How Many Empty Articles are in the Dataframe? 6
After Cleaning the Articles, how many empty are there? 0


In [55]:
nlp = spacy.load('de_core_news_sm')
punctuations = string.punctuation
punctuations += "–"
punctuations += "€"
punctuations += '„'
punctuations += '“'

def f(x):
    processed = nlp(x)    
    all_processed_descrip = list()
    for sent in processed.sents:
        processed_description = list()
        #Split Doc into Sentences into Words
        words = [token.text for token in sent]
        #Lemmatize Words
        lemmatized_words = [token.lemma_ for token in sent]
        #Remove punctuation and numbers
        remove_punctuation = [token for token in lemmatized_words if (token not in punctuations and not re.match('\d+', token))]
        #Normalize Data
        normalized = [token.lower() for token in remove_punctuation]
        #Remove Stopwords
        removed_stopwords = [token for token in normalized if token not in STOP_WORDS]
        #append final analyzed sentence to preprocessed:
        processed_description.append(removed_stopwords)
        #collect all processed descriptions to one list:
        all_processed_descrip.append(processed_description)
   
    return all_processed_descrip
    

# preprocessed articles and headlines
processed_articles = df_clean["article"].apply(lambda x: f(x))
processed_headlines = df_clean["headline"].apply(lambda x: f(x))

In [129]:
#further cleaning:
# done: numbers erased (including time, things like 45-jähriger)
# done: string.punctuation added with Gedankenstrich, €
# done: add Gänsefüsschen (id 4)

# TO DO (alternatives)?:
# Stoppwörter durch 'unknown' ersetzen?
# Uhrzeiten ersetzen?
# berliner orte erkennen? 'berliner strasse' als eins lesen?
# Hundert Euro in 100 € umwandeln dann entfernen? (id 16)

In [130]:
#add new columns to matrix:
df_clean["processed_articles"] = processed_articles
df_clean["processed_headlines"] = processed_headlines

In [131]:
#remove unnecessary braces etc.:
df_clean["processed_articles"] = df_clean["processed_articles"].apply(np.ravel)
df_clean["processed_headlines"] = df_clean["processed_headlines"].apply(np.ravel)

#df_clean

In [132]:
#save results to file:
destination_path = 'processed_data/preprocessed_data.json'
df_clean.to_json(destination_path)

# Read in the analyzed data from json file 
(skips the above part of pipeline analysis which has been saved to a file)


In [3]:
#load data new from file to work with it from here:
data = pd.read_json('processed_data/preprocessed_data.json', orient='columns', encoding='utf-8')
#data.sort_index()

In [4]:
#combine headlines (times 2) with text so we have one column to be analyzed:
def combineTextToBeAnalyzed(processed_headline, processed_article):
    emptyList = []
    emptyList.append(processed_headline)
    emptyList.append(processed_headline)
    return emptyList + processed_article

#create new column:
newCol = data.apply(lambda x: combineTextToBeAnalyzed(x['processed_headlines'], x['processed_articles']), axis=1)

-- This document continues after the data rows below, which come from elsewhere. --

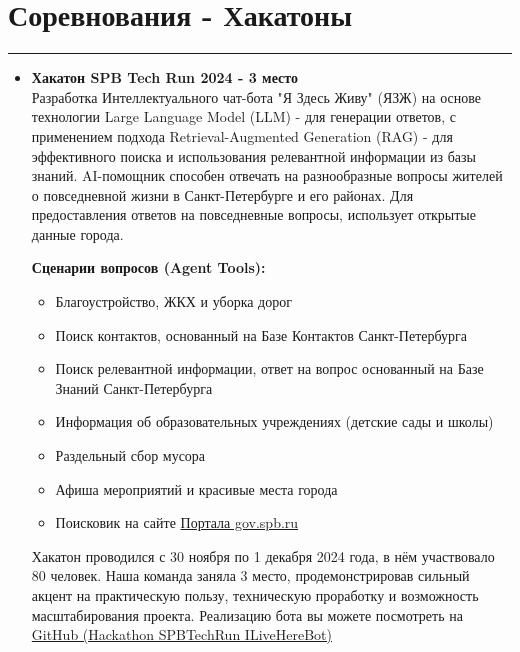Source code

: \documentclass[a4paper,14pt]{article}
\begin{document}
\section*{Соревнования - Хакатоны}
\hrule
\vspace{0.5em}
\begin{itemize}
    \item \textbf{Хакатон SPB Tech Run 2024 - 3 место} \\
    Разработка Интеллектуального чат-бота "Я Здесь Живу" (ЯЗЖ) на основе технологии Large Language Model (LLM) - для генерации ответов, с применением подхода Retrieval-Augmented Generation (RAG) - для эффективного поиска и использования релевантной информации из базы знаний. AI-помощник способен отвечать на разнообразные вопросы жителей о повседневной жизни в Санкт-Петербурге и его районах. Для предоставления ответов на повседневные вопросы, использует открытые данные города.

    \textbf{Сценарии вопросов (Agent Tools):}
\begin{itemize}
        \item Благоустройство, ЖКХ и уборка дорог
        \item Поиск контактов, основанный на Базе Контактов Санкт-Петербурга
        \item Поиск релевантной информации, ответ на вопрос основанный на Базе Знаний Санкт-Петербурга
        \item Информация об образовательных учреждениях (детские сады и школы)
        \item Раздельный сбор мусора
        \item Афиша мероприятий и красивые места города
        \item Поисковик на сайте \href{https://www.gov.spb.ru/}{Портала gov.spb.ru}
\end{itemize}
    Хакатон проводился с 30 ноября по 1 декабря 2024 года, в нём участвовало 80 человек. Наша команда заняла 3 место, продемонстрировав сильный акцент на практическую пользу, техническую проработку и возможность масштабирования проекта.
    Реализацию бота вы можете посмотреть на \href{https://github.com/Denigmma/Hackathon_SPBTechRun_ILiveHereBot}{GitHub (Hackathon SPBTechRun ILiveHereBot)}
\end{itemize}
\end{document}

data['combinedText'] = newCol
#data.sort_index()

## Shuffle data

In [6]:
#shuffle data:
shuffled_data = data.sample(frac=1)
shuffled_data

Unnamed: 0,article,headline,processed_articles,processed_headlines,combinedText
374,Ein Mann und zwei Kinder wurden bei einem Unfa...,Drei Verletzte bei Unfall,"[[mann, kind, unfall, gestern, abend, buch, ve...","[verletzt, unfall]","[[verletzt, unfall], [verletzt, unfall], [mann..."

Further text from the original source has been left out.